Banyak toko miras di Kotim tidak mengantongi izin dari Dinas Penanaman Modal dan Pelayanan Terpadu Satu Pintu (DPMPTSP) Kotim. Namun hingga saat ini penegakan hukum belum juga dilakukan oleh aparat penegak hukum setempat.
Ketua Komisi I DPRD Kotim Agus Seruyantara meminta agar aparat penegak hukum segera melakukan penertiban mengingat instruksi sudah diberikan.
“Saya harap penegak hukum segera melakukan penertiban, dan komisi I yang membawahi perizinan ini nanti juga akan turun langsung. Terkait perizinannya apakah sudah sesuai atau tidak,” ungkapnya, Rabu 9 Februari 2021.
Ia Dmendukung langkah Bupati Kotum tersebut. Pasalnya penjual miras ilegal ini merugikan daerah.
“Maka kami harapkan penjual miras ilegal ini ditindak sesuai aturan yang berlaku, dan seandainya ada penertiban Komisi I siap di ikutkan di dalamnya,” tegasnya.
Hal yang sama juga dikatakan Sekretari Komisi I DPRD Kotim Hendra Sia.

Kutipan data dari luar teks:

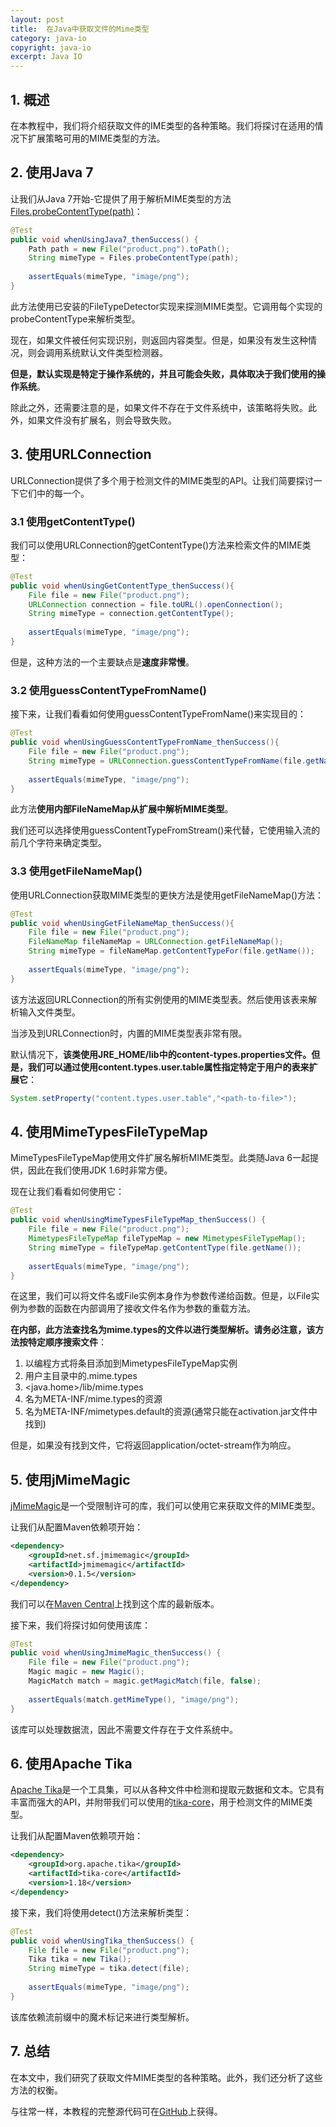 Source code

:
 ```yaml
---
layout: post
title:  在Java中获取文件的Mime类型
category: java-io
copyright: java-io
excerpt: Java IO
---
```


## 1. 概述

在本教程中，我们将介绍获取文件的IME类型的各种策略。我们将探讨在适用的情况下扩展策略可用的MIME类型的方法。

## 2. 使用Java 7

让我们从Java 7开始-它提供了用于解析MIME类型的方法[Files.probeContentType(path)](https://docs.oracle.com/en/java/javase/11/docs/api/java.base/java/nio/file/Files.html#probeContentType(java.nio.file.Path))：

```java
@Test
public void whenUsingJava7_thenSuccess() {
    Path path = new File("product.png").toPath();
    String mimeType = Files.probeContentType(path);
 
    assertEquals(mimeType, "image/png");
}
```

此方法使用已安装的FileTypeDetector实现来探测MIME类型。它调用每个实现的probeContentType来解析类型。

现在，如果文件被任何实现识别，则返回内容类型。但是，如果没有发生这种情况，则会调用系统默认文件类型检测器。

**但是，默认实现是特定于操作系统的，并且可能会失败，具体取决于我们使用的操作系统**。

除此之外，还需要注意的是，如果文件不存在于文件系统中，该策略将失败。此外，如果文件没有扩展名，则会导致失败。

##  3. 使用URLConnection

URLConnection提供了多个用于检测文件的MIME类型的API。让我们简要探讨一下它们中的每一个。

### 3.1 使用getContentType()

我们可以使用URLConnection的getContentType()方法来检索文件的MIME类型：

```java
@Test
public void whenUsingGetContentType_thenSuccess(){
    File file = new File("product.png");
    URLConnection connection = file.toURL().openConnection();
    String mimeType = connection.getContentType();
 
    assertEquals(mimeType, "image/png");
}
```

但是，这种方法的一个主要缺点是**速度非常慢**。

### 3.2 使用guessContentTypeFromName()

接下来，让我们看看如何使用guessContentTypeFromName()来实现目的：

```java
@Test
public void whenUsingGuessContentTypeFromName_thenSuccess(){
    File file = new File("product.png");
    String mimeType = URLConnection.guessContentTypeFromName(file.getName());
 
    assertEquals(mimeType, "image/png");
}
```

此方法**使用内部FileNameMap从扩展中解析MIME类型**。

我们还可以选择使用guessContentTypeFromStream()来代替，它使用输入流的前几个字符来确定类型。

### 3.3 使用getFileNameMap()

使用URLConnection获取MIME类型的更快方法是使用getFileNameMap()方法：

```java
@Test
public void whenUsingGetFileNameMap_thenSuccess(){
    File file = new File("product.png");
    FileNameMap fileNameMap = URLConnection.getFileNameMap();
    String mimeType = fileNameMap.getContentTypeFor(file.getName());
 
    assertEquals(mimeType, "image/png");
}
```

该方法返回URLConnection的所有实例使用的MIME类型表。然后使用该表来解析输入文件类型。

当涉及到URLConnection时，内置的MIME类型表非常有限。

默认情况下，**该类使用JRE_HOME/lib中的content-types.properties文件。但是，我们可以通过使用content.types.user.table属性指定特定于用户的表来扩展它**：

```java
System.setProperty("content.types.user.table","<path-to-file>");
```

## 4. 使用MimeTypesFileTypeMap

MimeTypesFileTypeMap使用文件扩展名解析MIME类型。此类随Java 6一起提供，因此在我们使用JDK 1.6时非常方便。

现在让我们看看如何使用它：

```java
@Test
public void whenUsingMimeTypesFileTypeMap_thenSuccess() {
    File file = new File("product.png");
    MimetypesFileTypeMap fileTypeMap = new MimetypesFileTypeMap();
    String mimeType = fileTypeMap.getContentType(file.getName());
 
    assertEquals(mimeType, "image/png");
}
```

在这里，我们可以将文件名或File实例本身作为参数传递给函数。但是，以File实例为参数的函数在内部调用了接收文件名作为参数的重载方法。

**在内部，此方法查找名为mime.types的文件以进行类型解析。请务必注意，该方法按特定顺序搜索文件**：

1.  以编程方式将条目添加到MimetypesFileTypeMap实例
2.  用户主目录中的.mime.types
3.  <java.home\>/lib/mime.types
4.  名为META-INF/mime.types的资源
5.  名为META-INF/mimetypes.default的资源(通常只能在activation.jar文件中找到)

但是，如果没有找到文件，它将返回application/octet-stream作为响应。

## 5. 使用jMimeMagic

[jMimeMagic](https://github.com/arimus/jmimemagic)是一个受限制许可的库，我们可以使用它来获取文件的MIME类型。

让我们从配置Maven依赖项开始：

```xml
<dependency>
    <groupId>net.sf.jmimemagic</groupId>
    <artifactId>jmimemagic</artifactId>
    <version>0.1.5</version>
</dependency>
```

我们可以在[Maven Central](https://mvnrepository.com/artifact/net.sf.jmimemagic/jmimemagic)上找到这个库的最新版本。

接下来，我们将探讨如何使用该库：

```java
@Test    
public void whenUsingJmimeMagic_thenSuccess() {
    File file = new File("product.png");
    Magic magic = new Magic();
    MagicMatch match = magic.getMagicMatch(file, false);
 
    assertEquals(match.getMimeType(), "image/png");
}
```

该库可以处理数据流，因此不需要文件存在于文件系统中。

## 6. 使用Apache Tika

[Apache Tika](https://tika.apache.org/)是一个工具集，可以从各种文件中检测和提取元数据和文本。它具有丰富而强大的API，并附带我们可以使用的[tika-core](https://mvnrepository.com/artifact/org.apache.tika/tika-core)，用于检测文件的MIME类型。

让我们从配置Maven依赖项开始：

```xml
<dependency>
    <groupId>org.apache.tika</groupId>
    <artifactId>tika-core</artifactId>
    <version>1.18</version>
</dependency>
```

接下来，我们将使用detect()方法来解析类型：

```java
@Test
public void whenUsingTika_thenSuccess() {
    File file = new File("product.png");
    Tika tika = new Tika();
    String mimeType = tika.detect(file);
 
    assertEquals(mimeType, "image/png");
}
```

该库依赖流前缀中的魔术标记来进行类型解析。

## 7. 总结

在本文中，我们研究了获取文件MIME类型的各种策略。此外，我们还分析了这些方法的权衡。

与往常一样，本教程的完整源代码可在[GitHub](https://github.com/tuyucheng7/taketoday-tutorial4j/tree/master/java-core-modules/java-io-1)上获得。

Ia mengatakan bahwa penertiban penjualan minuman keras ini sangat penting dan sebuah keharusan untuk dilakukan.
“Karena selain merugikan daerah, hal ini juga bisa berbahaya. Karena kita tidak tahu kandungan apa saja yang dijual di dalam minuman itu. Bisa saja berbahaya, karena pemberian ijin itu diberikan ketika sudah ada pemeriksaan apa yang dijual. Dan di Kotim hanya Hypermart yang dapat izin, itupun khusus untuk golongan A yang kadar alkohol 5% kebawah,” bebernya.
Sedangkan untuk golonga A, B dan C sekaligus hanya diijinkan dijual di Hotel Aquarius. Itupun hanya boleh diminum di tempat, tidak boleh di bawa pulang.
“Artinya yang menjual selain dua tempat ini semuanya ilegal, dari informasi yang saya dapat penjualan miras di Sampit ini sudah sangat terbuka. Ada yang menjual di jalan lingkungan pendidikan seperti di Jalan HM Arsyad dan juga Jalan RA Kartini. Bahkan tokonya itu sudah terkenal dan mempunyai beberapa cabang di Sampit ini,” ungkapnya.
Untuk itu ia mendesak agar segera dilakukan penertiban oleh instansi yang bersangkutan, dan pihaknya juga siap ikut dalam sidak tersebut.
“Semakin lengkap pihak terkait terlibat dalam sidak semakin bagus,” tutupnya.